## About this exercise
In the records that follow, how many lines contain the word "emph"? Give only that figure.

[Saved entries]
%%
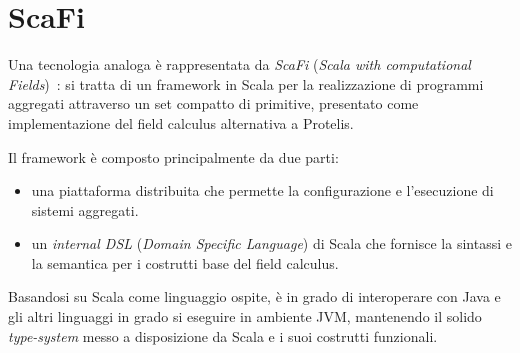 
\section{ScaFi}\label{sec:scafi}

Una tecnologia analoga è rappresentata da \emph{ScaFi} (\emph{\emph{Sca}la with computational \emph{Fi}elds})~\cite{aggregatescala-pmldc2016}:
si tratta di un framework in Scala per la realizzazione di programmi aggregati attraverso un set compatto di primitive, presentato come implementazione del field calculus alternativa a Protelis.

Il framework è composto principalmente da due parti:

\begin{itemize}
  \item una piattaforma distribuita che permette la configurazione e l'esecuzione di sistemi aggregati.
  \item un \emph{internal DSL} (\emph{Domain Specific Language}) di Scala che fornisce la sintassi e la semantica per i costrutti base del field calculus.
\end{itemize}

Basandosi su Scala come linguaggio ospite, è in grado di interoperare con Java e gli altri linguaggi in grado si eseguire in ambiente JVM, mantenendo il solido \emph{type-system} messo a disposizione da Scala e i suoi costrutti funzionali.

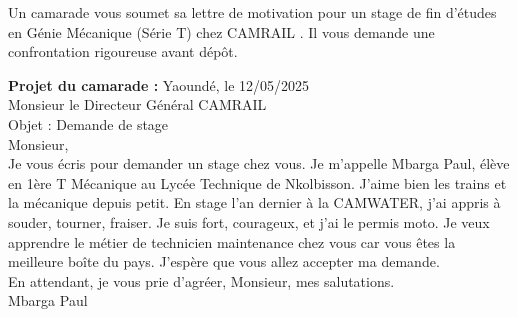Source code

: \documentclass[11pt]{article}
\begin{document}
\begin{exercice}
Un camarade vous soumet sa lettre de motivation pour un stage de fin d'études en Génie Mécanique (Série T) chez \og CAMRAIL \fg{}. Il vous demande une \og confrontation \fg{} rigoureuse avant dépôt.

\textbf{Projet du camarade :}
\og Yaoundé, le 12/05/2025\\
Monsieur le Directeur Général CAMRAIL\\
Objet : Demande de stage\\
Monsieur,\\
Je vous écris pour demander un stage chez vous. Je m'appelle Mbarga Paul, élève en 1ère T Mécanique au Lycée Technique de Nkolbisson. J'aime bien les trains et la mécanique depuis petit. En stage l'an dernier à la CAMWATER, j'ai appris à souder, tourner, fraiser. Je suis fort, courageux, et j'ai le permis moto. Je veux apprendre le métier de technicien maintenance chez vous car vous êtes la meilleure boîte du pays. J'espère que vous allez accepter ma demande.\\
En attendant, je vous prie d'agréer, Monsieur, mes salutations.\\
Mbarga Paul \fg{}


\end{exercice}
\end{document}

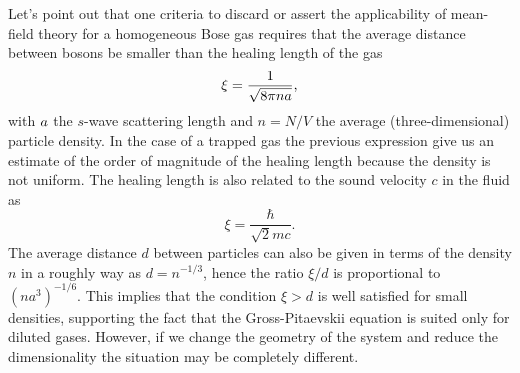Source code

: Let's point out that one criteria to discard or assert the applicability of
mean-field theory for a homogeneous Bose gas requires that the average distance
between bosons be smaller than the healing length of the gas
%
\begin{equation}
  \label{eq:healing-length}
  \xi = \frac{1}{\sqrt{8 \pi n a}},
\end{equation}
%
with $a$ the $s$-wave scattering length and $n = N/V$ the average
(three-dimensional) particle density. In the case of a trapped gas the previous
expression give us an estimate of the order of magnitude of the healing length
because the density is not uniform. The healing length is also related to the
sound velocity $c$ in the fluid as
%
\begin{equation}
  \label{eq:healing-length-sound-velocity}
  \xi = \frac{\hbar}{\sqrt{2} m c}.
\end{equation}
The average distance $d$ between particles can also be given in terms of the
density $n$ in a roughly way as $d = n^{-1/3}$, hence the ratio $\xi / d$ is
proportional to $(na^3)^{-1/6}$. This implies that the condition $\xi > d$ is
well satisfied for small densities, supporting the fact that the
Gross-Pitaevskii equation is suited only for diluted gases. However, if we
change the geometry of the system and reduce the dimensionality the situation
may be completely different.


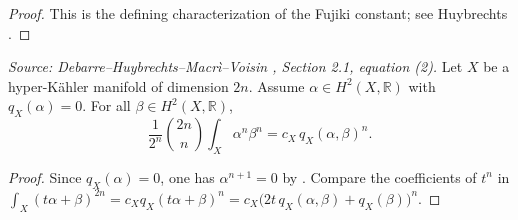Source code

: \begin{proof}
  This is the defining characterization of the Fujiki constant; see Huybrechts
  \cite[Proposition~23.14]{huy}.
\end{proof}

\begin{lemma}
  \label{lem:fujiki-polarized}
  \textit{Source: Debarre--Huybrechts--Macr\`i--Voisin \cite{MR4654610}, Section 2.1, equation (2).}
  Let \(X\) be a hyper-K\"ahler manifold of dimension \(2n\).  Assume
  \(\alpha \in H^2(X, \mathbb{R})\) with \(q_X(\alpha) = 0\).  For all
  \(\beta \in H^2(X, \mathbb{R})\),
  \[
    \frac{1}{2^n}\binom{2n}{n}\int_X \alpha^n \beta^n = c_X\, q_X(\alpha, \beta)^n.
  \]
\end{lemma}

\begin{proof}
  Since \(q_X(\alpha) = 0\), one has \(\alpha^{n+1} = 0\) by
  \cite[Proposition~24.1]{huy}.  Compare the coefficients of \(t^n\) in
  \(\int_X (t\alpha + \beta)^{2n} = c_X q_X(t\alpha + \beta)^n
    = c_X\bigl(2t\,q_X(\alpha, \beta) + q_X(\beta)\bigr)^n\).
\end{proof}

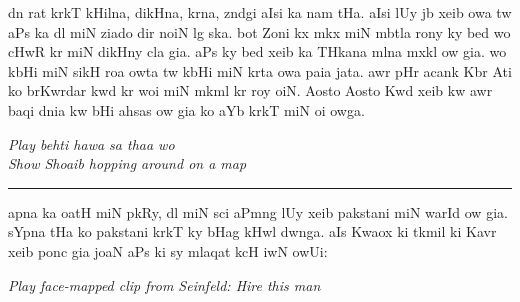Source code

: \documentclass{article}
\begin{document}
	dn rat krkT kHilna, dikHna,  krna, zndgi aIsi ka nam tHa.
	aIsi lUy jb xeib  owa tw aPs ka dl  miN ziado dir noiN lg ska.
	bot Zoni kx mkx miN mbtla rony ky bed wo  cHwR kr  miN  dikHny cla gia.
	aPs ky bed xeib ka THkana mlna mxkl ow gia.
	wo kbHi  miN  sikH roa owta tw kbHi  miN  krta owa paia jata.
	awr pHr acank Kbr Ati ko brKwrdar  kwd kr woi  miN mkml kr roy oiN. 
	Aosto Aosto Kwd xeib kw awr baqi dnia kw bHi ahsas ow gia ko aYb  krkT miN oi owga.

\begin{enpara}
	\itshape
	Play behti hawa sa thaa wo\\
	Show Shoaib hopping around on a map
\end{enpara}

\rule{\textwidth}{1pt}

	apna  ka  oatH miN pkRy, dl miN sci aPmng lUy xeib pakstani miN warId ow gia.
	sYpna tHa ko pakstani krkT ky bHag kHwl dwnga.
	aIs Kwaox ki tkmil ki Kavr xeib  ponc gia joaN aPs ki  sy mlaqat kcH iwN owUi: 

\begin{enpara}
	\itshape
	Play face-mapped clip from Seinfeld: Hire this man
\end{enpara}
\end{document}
%%
## Answer area
3